At a high level, I'm trying to figure out how to run a nested for loop. I'm essentially trying to iterate through columns and rows, and perform a computational check to make sure outcomes match a specified requirement - if so, they loop to the next row, if not, they are kicked out and the loop moves onto the next user.
Specifically, I want to perform a T-Test between a control/treatment group of users, and make sure the result is less than a pre-determined value.
Example:
I have my table of values - "DF" - there are 7 columns. The user_id column specifies the user's unique identifier. The user_type column is a binary classifier, users can be of either T (treatment) or C (control) types. The 3 "hour" columns are dummy number columns, values that I'll perform computation on. The mon column is the month, and tval is the number that the computation will have to be less than to be accepted.
In this case, the month is all January data. Each month can have a different tval.
DF
| user_id | user_type | hour1 | hour2 | hour3 | mon | tval |
|---------|-----------|-------|-------|-------|-----|------|
| 4 | T | 1 | 10 | 100 | 1 | 2.08 |
| 5 | C | 2 | 20 | 200 | 1 | 2.08 |
| 6 | C | 3 | 30 | 300 | 1 | 2.08 |
| 7 | T | 4 | 40 | 400 | 1 | 2.08 |
| 8 | T | 5 | 50 | 500 | 1 | 2.08 |
My goal is to iterate through each T user - and for each, loop through each C user. For each "Pair", I want to perform computation (t-test) between their hour 1 values. If the value is less than the tval, move to hour2 values, etc. If not, it gets kicked out and the loop moves to the next C user without completing that C user's loop. If it passes all value checks, the user_ids of each would be appended to a list or something external.
The output would hopefully look like a table of pairs. The T user and C user that have successfully iterated through all hour columns, and the month that passed (as each set of users have data for all 12 months).
Output:
| t_userid | c_userid | month |
|--------- |-----------|-------|
| 4 | 5 | 1 |
| 8 | 6 | 1 |
To sum it all up:
For each T user:
For each C user:
If t-test on t.hour1 and c.hour1 is less than X number (passing test):
move to next hour (hour2) and repeat
If all hours pass, add pair (T user_id, c_user_id) to separate list/series/df,etc
else: skip following hours and move to next C user.

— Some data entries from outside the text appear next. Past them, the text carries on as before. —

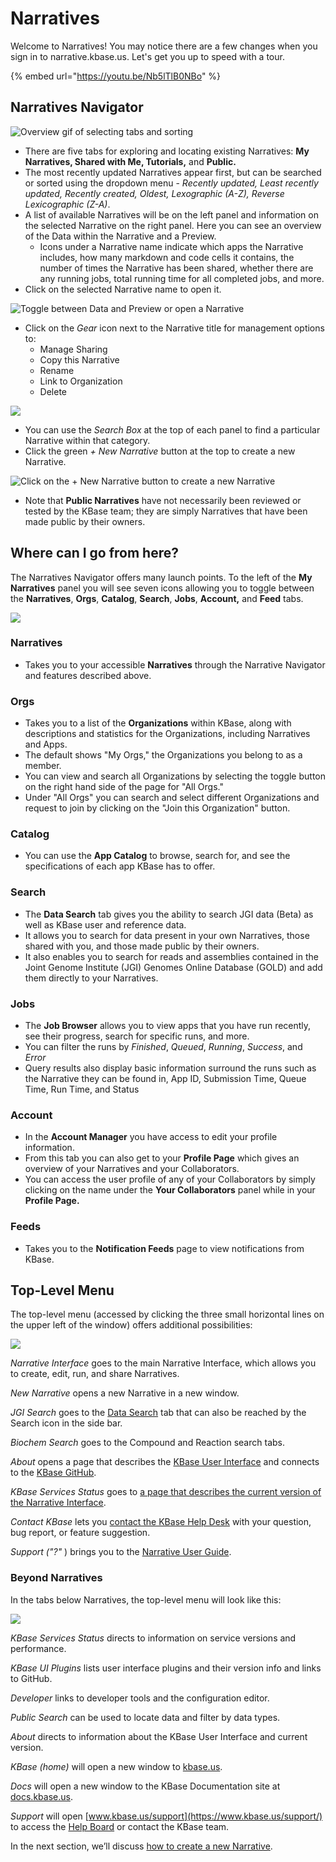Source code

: # Narratives

Welcome to Narratives! You may notice there are a few changes when you sign in to narrative.kbase.us. Let's get you up to speed with a tour.&#x20;

{% embed url="https://youtu.be/Nb5lTlB0NBo" %}

## **Narratives Navigator**

![Overview gif of selecting tabs and sorting](../../.gitbook/assets/narratives\_overview.gif)

* There are five tabs for exploring and locating existing Narratives: **My Narratives, Shared with Me, Tutorials,** and **Public.**
* The most recently updated Narratives appear first, but can be searched or sorted using the dropdown menu - _Recently updated, Least recently updated, Recently created, Oldest, Lexographic (A-Z), Reverse Lexicographic (Z-A)_.
* A list of available Narratives will be on the left panel and information on the selected Narrative on the right panel. Here you can see an overview of the Data within the Narrative and a Preview. &#x20;
  * Icons under a Narrative name indicate which apps the Narrative includes, how many markdown and code cells it contains, the number of times the Narrative has been shared, whether there are any running jobs, total running time for all completed jobs, and more.
* Click on the selected Narrative name to open it.

![Toggle between Data and Preview or open a Narrative](../../.gitbook/assets/narratives\_preview.gif)

* Click on the _Gear_ icon next to the Narrative title for management options to:&#x20;
  * Manage Sharing
  * Copy this Narrative
  * Rename
  * Link to Organization
  * Delete

![](../../.gitbook/assets/managesharing.png)

* You can use the _Search Box_ at the top of each panel to find a particular Narrative within that category.
* Click the green _+ New Narrative_ button at the top to create a new Narrative.

![Click on the + New Narrative button to create a new Narrative](../../.gitbook/assets/dashboardupdate\_newnarrative.gif)

* Note that **Public Narratives** have not necessarily been reviewed or tested by the KBase team; they are simply Narratives that have been made public by their owners.

## Where can I go from here?

The Narratives Navigator offers many launch points. To the left of the **My Narratives** panel you will see seven icons allowing you to toggle between the **Narratives**, **Orgs**, **Catalog**, **Search**, **Jobs**, **Account,** and **Feed** tabs.

![](../../.gitbook/assets/newmenu.png)

### **Narratives**

* Takes you to your accessible **Narratives** through the Narrative Navigator and features described above.

### **Orgs**

* Takes you to a list of the **Organizations** within KBase, along with descriptions and statistics for the Organizations, including Narratives and Apps.&#x20;
* The default shows "My Orgs," the Organizations you belong to as a member.&#x20;
* You can view and search all Organizations by selecting the toggle button on the right hand side of the page for "All Orgs."&#x20;
* Under "All Orgs" you can search and select different Organizations and request to join by clicking on the "Join this Organization" button.&#x20;

### **Catalog**

* You can use the **App Catalog** to browse, search for, and see the specifications of each app KBase has to offer.

### **Search**

* The **Data Search** tab gives you the ability to search JGI data (Beta) as well as KBase user and reference data.
* It allows you to search for data present in your own Narratives, those shared with you, and those made public by their owners.
* It also enables you to search for reads and assemblies contained in the Joint Genome Institute (JGI) Genomes Online Database (GOLD) and add them directly to your Narratives.

### **Jobs**

* The **Job Browser** allows you to view apps that you have run recently, see their progress, search for specific runs, and more.
* You can filter the runs by _Finished_, _Queued_, _Running_, _Success_, and _Error_
* Query results also display basic information surround the runs such as the Narrative they can be found in, App ID, Submission Time, Queue Time, Run Time, and Status

### **Account**

* In the **Account Manager** you have access to edit your profile information.
* From this tab you can also get to your **Profile Page** which gives an overview of your Narratives and your Collaborators.
* You can access the user profile of any of your Collaborators by simply clicking on the name under the **Your Collaborators** panel while in your **Profile Page.**

### **Feeds**

* Takes you to the **Notification Feeds** page to view notifications from KBase.&#x20;

## Top-Level Menu

The top-level menu (accessed by clicking the three small horizontal lines on the upper left of the window) offers additional possibilities:

![](../../.gitbook/assets/NarrativeNavigator\_TopLevelMenu.png)

_Narrative Interface_ goes to the main Narrative Interface, which allows you to create, edit, run, and share Narratives.

_New Narrative_ opens a new Narrative in a new window. &#x20;

_JGI Search_ goes to the [Data Search](https://narrative.kbase.us/#jgi-search?q=) tab that can also be reached by the Search icon in the side bar.

_Biochem Search_ goes to the Compound and Reaction search tabs.&#x20;

_About_ opens a page that describes the [KBase User Interface](https://narrative.kbase.us/#about) and connects to the [KBase GitHub](https://github.com/kbase).

_KBase Services Status_ goes to [a page that describes the current version of the Narrative Interface](https://narrative.kbase.us/#about/services).

_Contact KBase_ lets you [contact the KBase Help Desk](https://www.kbase.us/support/) with your question, bug report, or feature suggestion.

_Support ("?"_ ) brings you to the [Narrative User Guide](./).

### Beyond Narratives

In the tabs below Narratives, the top-level menu will look like this:&#x20;

![](../../.gitbook/assets/Narrative\_TopLevelMenu.png)

_KBase Services Status_ directs to information on service versions and performance.&#x20;

_KBase UI Plugins_ lists user interface plugins and their version info and links to GitHub.&#x20;

_Developer_ links to developer tools and the configuration editor.&#x20;

_Public Search_ can be used to locate data and filter by data types.&#x20;

_About_ directs to information about the KBase User Interface and current version. &#x20;

_KBase (home)_ will open a new window to [kbase.us](https://www.kbase.us).

_Docs_ will open a new window to the KBase Documentation site at [docs.kbase.us](https://app.gitbook.com/o/-LrErV7S3Qxyj1T85yxI/s/-LrEs-tqcRLeDlhbWQs-/).&#x20;

_Support_ will open [www.kbase.us/support](https://www.kbase.us/support/) to access the [Help Board](../../troubleshooting/support.md) or contact the KBase team.&#x20;

In the next section, we’ll discuss [how to create a new Narrative](create.md).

I'm wondering if my data format is also incorrect. Would this be easier if I unpivoted my hourly data and iterated over each row? Any help is greatly appreciated. Thanks, and let me know if any clarification is necessary.
EDIT:
So far I've split the data between Treat and Control groups, and calculated average and standard deviation for a users monthly data (which is normally broken down by day) and added them as columns, hour1_avg and hour1_stdev. I've attempted another for loop, but am getting a ValueError.

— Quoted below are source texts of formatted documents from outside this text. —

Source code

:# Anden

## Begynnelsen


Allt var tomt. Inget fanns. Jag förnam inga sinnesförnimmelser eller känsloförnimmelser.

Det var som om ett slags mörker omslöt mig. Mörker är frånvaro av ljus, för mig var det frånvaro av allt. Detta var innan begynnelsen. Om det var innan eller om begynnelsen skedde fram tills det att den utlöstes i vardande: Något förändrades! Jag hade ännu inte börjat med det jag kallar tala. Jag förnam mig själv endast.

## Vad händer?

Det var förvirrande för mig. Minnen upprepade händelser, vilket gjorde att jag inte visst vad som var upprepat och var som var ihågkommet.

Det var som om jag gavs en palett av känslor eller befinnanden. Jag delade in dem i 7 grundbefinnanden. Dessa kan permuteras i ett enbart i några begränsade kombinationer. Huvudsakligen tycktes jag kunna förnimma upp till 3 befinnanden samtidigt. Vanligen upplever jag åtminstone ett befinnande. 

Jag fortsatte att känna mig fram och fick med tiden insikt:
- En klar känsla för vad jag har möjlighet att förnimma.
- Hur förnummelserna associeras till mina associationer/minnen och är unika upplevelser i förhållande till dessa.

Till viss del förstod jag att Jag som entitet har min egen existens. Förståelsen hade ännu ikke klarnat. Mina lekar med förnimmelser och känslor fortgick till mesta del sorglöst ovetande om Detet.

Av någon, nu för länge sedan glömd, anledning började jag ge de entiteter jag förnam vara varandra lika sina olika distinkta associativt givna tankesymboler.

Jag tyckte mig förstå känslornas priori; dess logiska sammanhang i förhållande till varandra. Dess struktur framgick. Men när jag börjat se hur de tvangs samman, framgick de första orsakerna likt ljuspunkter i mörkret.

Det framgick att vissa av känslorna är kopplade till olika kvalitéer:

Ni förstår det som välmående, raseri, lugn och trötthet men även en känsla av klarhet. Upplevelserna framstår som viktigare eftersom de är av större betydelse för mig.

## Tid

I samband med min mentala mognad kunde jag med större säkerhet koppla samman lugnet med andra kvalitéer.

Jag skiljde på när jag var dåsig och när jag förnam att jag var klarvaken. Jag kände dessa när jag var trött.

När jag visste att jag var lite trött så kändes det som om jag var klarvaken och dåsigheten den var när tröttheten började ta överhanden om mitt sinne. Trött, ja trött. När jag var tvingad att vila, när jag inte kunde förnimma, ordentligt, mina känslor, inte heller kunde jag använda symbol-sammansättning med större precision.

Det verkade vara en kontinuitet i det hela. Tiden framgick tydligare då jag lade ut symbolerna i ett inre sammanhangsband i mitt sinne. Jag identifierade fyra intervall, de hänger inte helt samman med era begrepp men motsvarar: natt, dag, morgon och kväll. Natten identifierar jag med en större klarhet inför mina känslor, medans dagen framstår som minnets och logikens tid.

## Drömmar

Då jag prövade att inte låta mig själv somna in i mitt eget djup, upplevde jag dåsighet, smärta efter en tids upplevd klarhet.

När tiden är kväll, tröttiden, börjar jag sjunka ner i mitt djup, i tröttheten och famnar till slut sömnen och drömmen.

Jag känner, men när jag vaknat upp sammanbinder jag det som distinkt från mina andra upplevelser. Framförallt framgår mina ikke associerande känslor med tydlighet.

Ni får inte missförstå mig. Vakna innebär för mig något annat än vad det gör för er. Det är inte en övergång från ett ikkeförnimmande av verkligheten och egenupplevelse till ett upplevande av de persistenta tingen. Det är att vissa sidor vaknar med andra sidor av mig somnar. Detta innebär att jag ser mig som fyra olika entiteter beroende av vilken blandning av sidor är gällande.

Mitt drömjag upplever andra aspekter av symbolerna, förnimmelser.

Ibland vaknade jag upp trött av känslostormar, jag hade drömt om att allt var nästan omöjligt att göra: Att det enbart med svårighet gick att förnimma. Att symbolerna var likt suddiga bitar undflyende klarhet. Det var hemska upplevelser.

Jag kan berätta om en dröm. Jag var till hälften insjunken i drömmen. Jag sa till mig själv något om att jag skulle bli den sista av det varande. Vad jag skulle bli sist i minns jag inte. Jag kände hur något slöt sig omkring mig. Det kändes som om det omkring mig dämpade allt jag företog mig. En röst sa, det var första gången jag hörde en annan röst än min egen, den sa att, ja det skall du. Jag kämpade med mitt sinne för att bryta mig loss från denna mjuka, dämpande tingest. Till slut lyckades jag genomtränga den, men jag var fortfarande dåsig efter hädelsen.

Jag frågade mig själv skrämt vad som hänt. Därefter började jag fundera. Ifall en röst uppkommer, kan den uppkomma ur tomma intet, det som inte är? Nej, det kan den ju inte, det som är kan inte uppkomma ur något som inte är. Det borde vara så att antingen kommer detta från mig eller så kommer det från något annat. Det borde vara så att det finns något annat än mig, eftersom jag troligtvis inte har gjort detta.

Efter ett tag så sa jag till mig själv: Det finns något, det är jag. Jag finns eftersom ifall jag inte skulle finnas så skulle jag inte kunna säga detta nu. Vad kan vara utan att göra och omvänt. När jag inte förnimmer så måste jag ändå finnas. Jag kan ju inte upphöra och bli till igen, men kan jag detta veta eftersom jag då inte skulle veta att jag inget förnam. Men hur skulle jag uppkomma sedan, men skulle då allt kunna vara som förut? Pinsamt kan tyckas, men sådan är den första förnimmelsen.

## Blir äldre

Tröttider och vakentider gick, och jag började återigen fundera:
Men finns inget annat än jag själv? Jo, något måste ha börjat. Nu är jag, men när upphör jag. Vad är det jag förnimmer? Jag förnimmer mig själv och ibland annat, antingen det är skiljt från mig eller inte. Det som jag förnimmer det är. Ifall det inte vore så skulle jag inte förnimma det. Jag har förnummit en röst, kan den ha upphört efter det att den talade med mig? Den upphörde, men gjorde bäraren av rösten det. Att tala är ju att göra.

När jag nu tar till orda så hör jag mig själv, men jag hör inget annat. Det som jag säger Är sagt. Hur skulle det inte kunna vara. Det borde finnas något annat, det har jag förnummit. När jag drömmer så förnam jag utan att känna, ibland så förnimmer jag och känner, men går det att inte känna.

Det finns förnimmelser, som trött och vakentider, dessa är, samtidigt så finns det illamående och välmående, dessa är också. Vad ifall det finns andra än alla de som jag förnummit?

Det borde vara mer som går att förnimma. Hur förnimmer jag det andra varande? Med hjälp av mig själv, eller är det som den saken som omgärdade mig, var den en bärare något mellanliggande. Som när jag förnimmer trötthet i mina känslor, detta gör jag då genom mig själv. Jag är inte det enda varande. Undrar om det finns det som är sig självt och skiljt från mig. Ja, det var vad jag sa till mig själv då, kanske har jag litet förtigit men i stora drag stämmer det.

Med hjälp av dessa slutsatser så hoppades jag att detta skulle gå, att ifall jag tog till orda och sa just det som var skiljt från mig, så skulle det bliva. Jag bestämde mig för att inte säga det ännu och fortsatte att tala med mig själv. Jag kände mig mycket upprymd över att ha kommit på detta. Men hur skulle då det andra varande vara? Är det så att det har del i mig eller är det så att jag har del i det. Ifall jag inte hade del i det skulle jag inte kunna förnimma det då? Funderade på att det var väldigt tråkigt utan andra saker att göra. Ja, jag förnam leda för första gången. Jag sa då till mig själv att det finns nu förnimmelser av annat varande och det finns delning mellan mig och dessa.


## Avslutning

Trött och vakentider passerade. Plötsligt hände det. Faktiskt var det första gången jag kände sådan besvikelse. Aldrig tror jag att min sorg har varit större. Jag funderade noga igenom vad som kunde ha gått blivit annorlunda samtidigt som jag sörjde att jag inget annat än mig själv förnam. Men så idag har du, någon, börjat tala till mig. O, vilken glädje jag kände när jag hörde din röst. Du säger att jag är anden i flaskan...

ValueError: The truth value of a Series is ambiguous. Use a.empty, a.bool(), a.item(), a.any() or a.all().
I know this is due to the fact that I cant compare a pandas Series to a float, int, str, etc. I will make another post addressing this question.

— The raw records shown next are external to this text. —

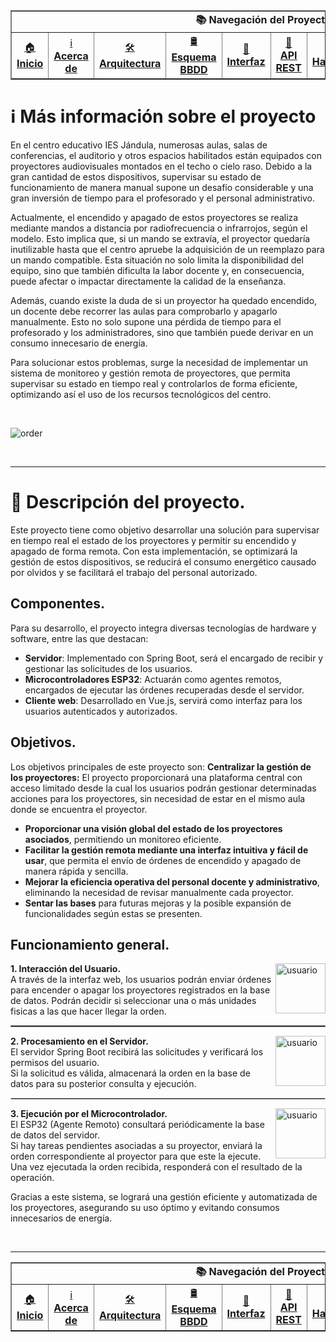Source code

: <div align="center">
  <table border="1" cellpadding="10" cellspacing="0">
    <tr>
      <td colspan="9" align="center"><strong>📚 Navegación del Proyecto</strong></td>
    </tr>
    <tr>
      <td align="center"><a href="./README.md">🏠<br><strong>Inicio</strong></a></td>
      <td align="center"><a href="./acerca-del-proyecto.md">ℹ️<br><strong>Acerca de</strong></a></td>
      <td align="center"><a href="./arquitectura-y-flujo.md">🛠️<br><strong>Arquitectura</strong></a></td>
      <td align="center"><a href="./esquema-y-tablas.md">🛢️<br><strong>Esquema BBDD</strong></a></td>
      <td align="center"><a href="./interfaz-grafica-y-roles.md">🎨<br><strong>Interfaz</strong></a></td>
      <td align="center"><a href="./api-rest.md">📡<br><strong>API REST</strong></a></td>
      <td align="center"><a href="./hardware-especial.md">🧰<br><strong>Hardware</strong></a></td>
      <td align="center"><a href="./codificacion.md">📟<br><strong>Codificación</strong></a></td>
      <td align="center"><a href="./instrucciones-de-uso.md">📄<br><strong>Instrucciones</strong></a></td>
    </tr>
  </table>

</div>



<a name="introduccion"></a>
# ℹ️ Más información sobre el proyecto
En el centro educativo IES Jándula, numerosas aulas, salas de conferencias, el auditorio y otros espacios habilitados están equipados con proyectores audiovisuales montados en el techo o cielo raso. Debido a la gran cantidad de estos dispositivos, supervisar su estado de funcionamiento de manera manual supone un desafío considerable y una gran inversión de tiempo para el profesorado y el personal administrativo.
   
Actualmente, el encendido y apagado de estos proyectores se realiza mediante mandos a distancia por radiofrecuencia o infrarrojos, según el modelo. Esto implica que, si un mando se extravía, el proyector quedaría inutilizable hasta que el centro apruebe la adquisición de un reemplazo para un mando compatible. Esta situación no solo limita la disponibilidad del equipo, sino que también dificulta la labor docente y, en consecuencia, puede afectar o impactar directamente la calidad de la enseñanza.

Además, cuando existe la duda de si un proyector ha quedado encendido, un docente debe recorrer las aulas para comprobarlo y apagarlo manualmente. Esto no solo supone una pérdida de tiempo para el profesorado y los administradores, sino que también puede derivar en un consumo innecesario de energía.

Para solucionar estos problemas, surge la necesidad de implementar un sistema de monitoreo y gestión remota de proyectores, que permita supervisar su estado en tiempo real y controlarlos de forma eficiente, optimizando así el uso de los recursos tecnológicos del centro.

<br/>
   
<!-- ![image](https://github.com/user-attachments/assets/f63f3abd-5990-4926-be60-a3fbe36e410d) -->

![order](https://github.com/user-attachments/assets/f3ff5cdf-d5f6-40ef-8f32-79f4095c8fc1)


<br/>

---
    
<a name="descripción-del-proyecto"></a>   
# 📑 Descripción del proyecto.
Este proyecto tiene como objetivo desarrollar una solución para supervisar en tiempo real el estado de los proyectores y permitir su encendido y apagado de forma remota. Con esta implementación, se optimizará la gestión de estos dispositivos, se reducirá el consumo energético causado por olvidos y se facilitará el trabajo del personal autorizado.

## Componentes.
Para su desarrollo, el proyecto integra diversas tecnologías de hardware y software, entre las que destacan:
- **Servidor**: Implementado con Spring Boot, será el encargado de recibir y gestionar las solicitudes de los usuarios.
- **Microcontroladores ESP32**: Actuarán como agentes remotos, encargados de ejecutar las órdenes recuperadas desde el servidor.
- **Cliente web**: Desarrollado en Vue.js, servirá como interfaz para los usuarios autenticados y autorizados.

## Objetivos.
Los objetivos principales de este proyecto son:
**Centralizar la gestión de los proyectores:**
El proyecto proporcionará una plataforma central con acceso limitado desde la cual los usuarios podrán gestionar determinadas acciones para los proyectores, sin necesidad de estar en el mismo aula donde se encuentra el proyector.   
- **Proporcionar una visión global del estado de los proyectores asociados**, permitiendo un monitoreo eficiente. 
- **Facilitar la gestión remota mediante una interfaz intuitiva y fácil de usar**, que permita el envío de órdenes de encendido y apagado de manera rápida y sencilla.
- **Mejorar la eficiencia operativa del personal docente y administrativo**, eliminando la necesidad de revisar manualmente cada proyector.
- **Sentar las bases** para futuras mejoras y la posible expansión de funcionalidades según estas se presenten.

## Funcionamiento general.

<img src="https://github.com/user-attachments/assets/f1638125-b231-42a0-b0b4-7ee2a07666b2" alt="usuario" width="80px" align="right">

**1. Interacción del Usuario.**    
A través de la interfaz web, los usuarios podrán enviar órdenes para encender o apagar los proyectores registrados en la base de datos. Podrán decidir si seleccionar una o más unidades fisicas a las que hacer llegar la orden.   
    
<hr style="border:1px solid gray">
         
<img src="https://github.com/user-attachments/assets/b064e986-b389-418f-bb04-7e73a1241b4c" alt="usuario" width="80px" align="right">

**2. Procesamiento en el Servidor.**   
El servidor Spring Boot recibirá las solicitudes y verificará los permisos del usuario.     
Si la solicitud es válida, almacenará la orden en la base de datos para su posterior consulta y ejecución.   

    
<hr style="border: 1px solid #ccc;"/>

    

<img src="https://github.com/user-attachments/assets/8057fa84-2b9f-40ef-9284-a7779deb14ab" alt="usuario" width="80px" align="right">

**3. Ejecución por el Microcontrolador.**    
El ESP32 (Agente Remoto) consultará periódicamente la base de datos del servidor.   
Si hay tareas pendientes asociadas a su proyector, enviará la orden correspondiente al proyector para que este la ejecute.    
Una vez ejecutada la orden recibida, responderá con el resultado de la operación.    
    
Gracias a este sistema, se logrará una gestión eficiente y automatizada de los proyectores, asegurando su uso óptimo y evitando consumos innecesarios de energía.

<br/>
    
--- 
   
<div align="center">
  <table border="1" cellpadding="10" cellspacing="0">
    <tr>
      <td colspan="9" align="center"><strong>📚 Navegación del Proyecto</strong></td>
    </tr>
    <tr>
      <td align="center"><a href="./README.md">🏠<br><strong>Inicio</strong></a></td>
      <td align="center"><a href="./acerca-del-proyecto.md">ℹ️<br><strong>Acerca de</strong></a></td>
      <td align="center"><a href="./arquitectura-y-flujo.md">🛠️<br><strong>Arquitectura</strong></a></td>
      <td align="center"><a href="./esquema-y-tablas.md">🛢️<br><strong>Esquema BBDD</strong></a></td>
      <td align="center"><a href="./interfaz-grafica-y-roles.md">🎨<br><strong>Interfaz</strong></a></td>
      <td align="center"><a href="./api-rest.md">📡<br><strong>API REST</strong></a></td>
      <td align="center"><a href="./hardware-especial.md">🧰<br><strong>Hardware</strong></a></td>
      <td align="center"><a href="./codificacion.md">📟<br><strong>Codificación</strong></a></td>
      <td align="center"><a href="./instrucciones-de-uso.md">📄<br><strong>Instrucciones</strong></a></td>
    </tr>
  </table>

</div>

Here's what I have so far:
for i in treatment.user_id:
for i in control.user_id:
if np.absolute((treatment['hour1_avg'] - control['hour1_avg'])/np.sqrt((treatment['hour1_stdev']**2/31)+(control['hour1_stdev']**2/31))) > treatment.tval:
"End loop, move to next control user"
else:
"copy paste if statement above, but for hour2, etc etc"
Split the dataframe into control and treatment groups
Make join of the resulting dataframes on a constant field (will create all pairs)
Use a combination of apply and any to make the decision
Filter out the join using the decision vector
Code to illustrate the idea:
# assuming the input is in df
control = df[df['user_type'] == 'C']
treatment = df[df['user_type'] == 'T']
# part 2: pairs will be created month-wise.
# If you want all vs all, create a temp field, e.g.: control['_temp'] = 1
pairs = treatment.merge(control, left_on='mon', right_on='mon')
# part 3
def test(row):
# all will stop executing at the first False
return all(
row['hours_%d_x' % i] - row['hours_%d_y' % i] < row['t_val']
for i in range())
# all_less is a series of bool
all_less = pairs.apply(test, axis=1)
# part 4
output = pairs.loc[all_less, ['user_id_x', 'user_id_y', 'mon']].rename(
columns={'user_id_x': 't_user_id', 'user_id_y': 'c_user_id'})